Although Mr Trump may struggle to convert a message of national retrenchment into victory, some of the stark divisions on display in Britain do mirror political trends in the US. The highly educated, younger voters around London who voted to remain in the European Union, for example, share some commonalities with the American urbanites who were the pillars of Mr Obama's coalition.

And Mr Trump has triumphed with the American counterparts of the British "Leave" voters: older whites who lack university degrees and live in less prosperous regions of the country.

But beneath those generalities, there are crucial distinctions between the Brexit vote and the 2016 presidential election.

In the US, there is no recent history of electing nationalist presidents hostile to immigration, and even recent Republican presidents have celebrated new arrivals as integral to US prosperity and identity.

US presidential elections are largely decided by a diverse and upscale electorate, anchored in America's cities and suburbs. These communities more closely resemble London than Lincolnshire.

Minorities made up more than a quarter of voters in the last presidential campaign. And while Britain decided to leave the EU through a popular vote, the White House race will be determined by the Electoral College, which is tilted towards the Democrats.

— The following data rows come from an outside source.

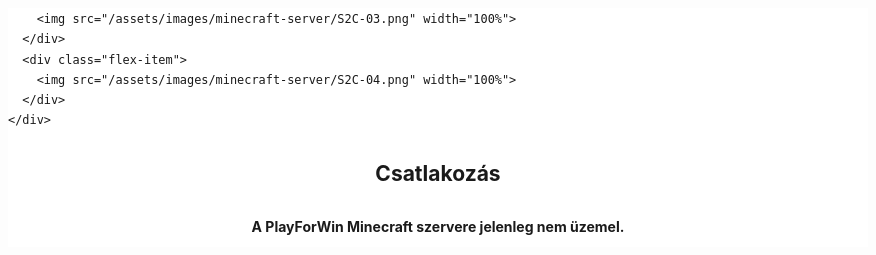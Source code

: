         <img src="/assets/images/minecraft-server/S2C-03.png" width="100%">
      </div>
      <div class="flex-item">
        <img src="/assets/images/minecraft-server/S2C-04.png" width="100%">
      </div>
    </div>
  </div>
  <div id="csatlakozas">
    <h2 style="text-align:center;">Csatlakozás</h2>
      <p style="padding:10px 0 10px 0; text-align:center;"><b>A PlayForWin Minecraft szervere jelenleg nem üzemel.</b><br>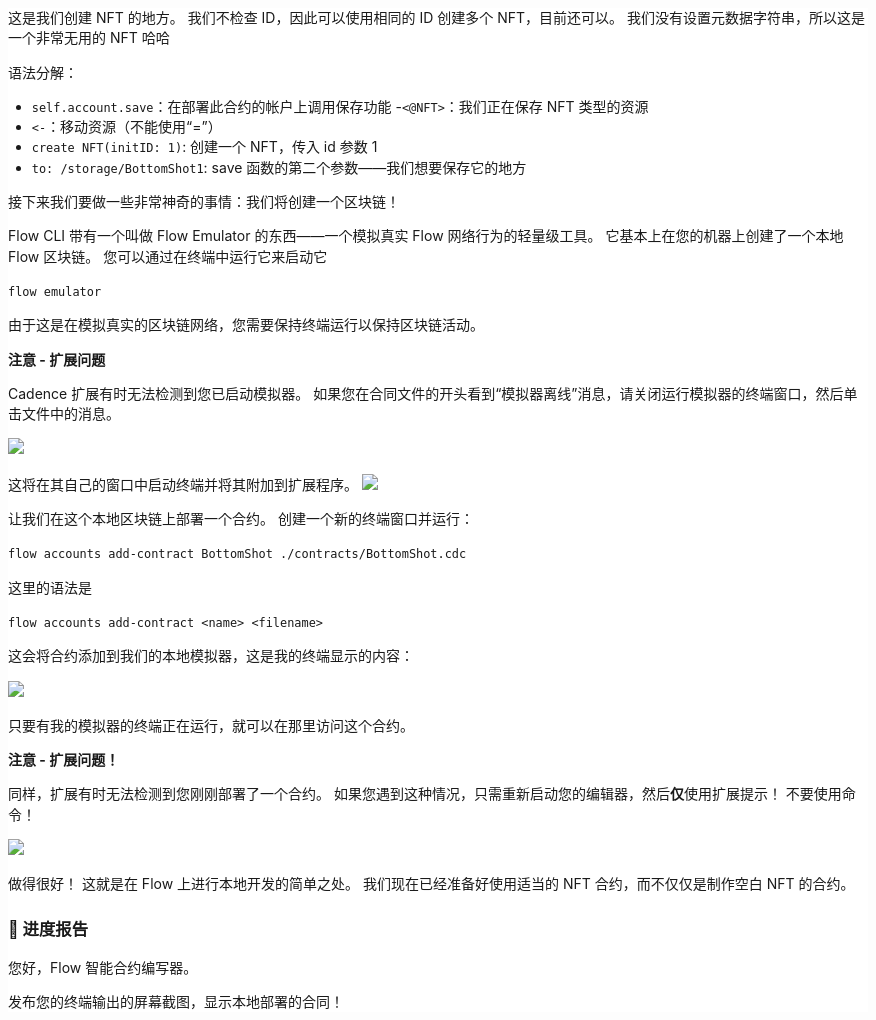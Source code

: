 
这是我们创建 NFT 的地方。 我们不检查 ID，因此可以使用相同的 ID 创建多个 NFT，目前还可以。 我们没有设置元数据字符串，所以这是一个非常无用的 NFT 哈哈

语法分解：
- `self.account.save`：在部署此合约的帐户上调用保存功能
-`<@NFT>`：我们正在保存 NFT 类型的资源
- `<-`：移动资源（不能使用“=”）
- `create NFT(initID: 1)`: 创建一个 NFT，传入 id 参数 1
- `to: /storage/BottomShot1`: save 函数的第二个参数——我们想要保存它的地方

接下来我们要做一些非常神奇的事情：我们将创建一个区块链！

Flow CLI 带有一个叫做 Flow Emulator 的东西——一个模拟真实 Flow 网络行为的轻量级工具。 它基本上在您的机器上创建了一个本地 Flow 区块链。 您可以通过在终端中运行它来启动它
```
flow emulator
```


由于这是在模拟真实的区块链网络，您需要保持终端运行以保持区块链活动。

**注意 - 扩展问题**

Cadence 扩展有时无法检测到您已启动模拟器。 如果您在合同文件的开头看到“模拟器离线”消息，请关闭运行模拟器的终端窗口，然后单击文件中的消息。

![](https://hackmd.io/_uploads/SyllhDjdFc.png)



这将在其自己的窗口中启动终端并将其附加到扩展程序。
![](https://hackmd.io/_uploads/S15uOodYc.png)



让我们在这个本地区块链上部署一个合约。 创建一个新的终端窗口并运行：
```
flow accounts add-contract BottomShot ./contracts/BottomShot.cdc
```



这里的语法是
```
flow accounts add-contract <name> <filename>
```



这会将合约添加到我们的本地模拟器，这是我的终端显示的内容：

![](https://hackmd.io/_uploads/rk-2nqdY9.png)



只要有我的模拟器的终端正在运行，就可以在那里访问这个合约。

**注意 - 扩展问题！**

同样，扩展有时无法检测到您刚刚部署了一个合约。 如果您遇到这种情况，只需重新启动您的编辑器，然后**仅**使用扩展提示！ 不要使用命令！

![](https://hackmd.io/_uploads/HkDjFoOF5.png)



做得很好！ 这就是在 Flow 上进行本地开发的简单之处。 我们现在已经准备好使用适当的 NFT 合约，而不仅仅是制作空白 NFT 的合约。

### 🚨 进度报告

您好，Flow 智能合约编写器。

发布您的终端输出的屏幕截图，显示本地部署的合同！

Mr Trump is at an even greater disadvantage than other recent Republican presidential nominees because of his dismal standing with non-white, college-educated and female voters.

Unless he can reverse the deeply negative views such voters have of him, he is unlikely to capture the voter-rich communities around Philadelphia, Denver, Miami and Washington that are crucial to winning the White House.

Despite high levels of concern about immigration and foreign trade, polls show that most Americans have so far recoiled from Mr Trump's specific policy proposals, such as deporting 11 million undocumented immigrants.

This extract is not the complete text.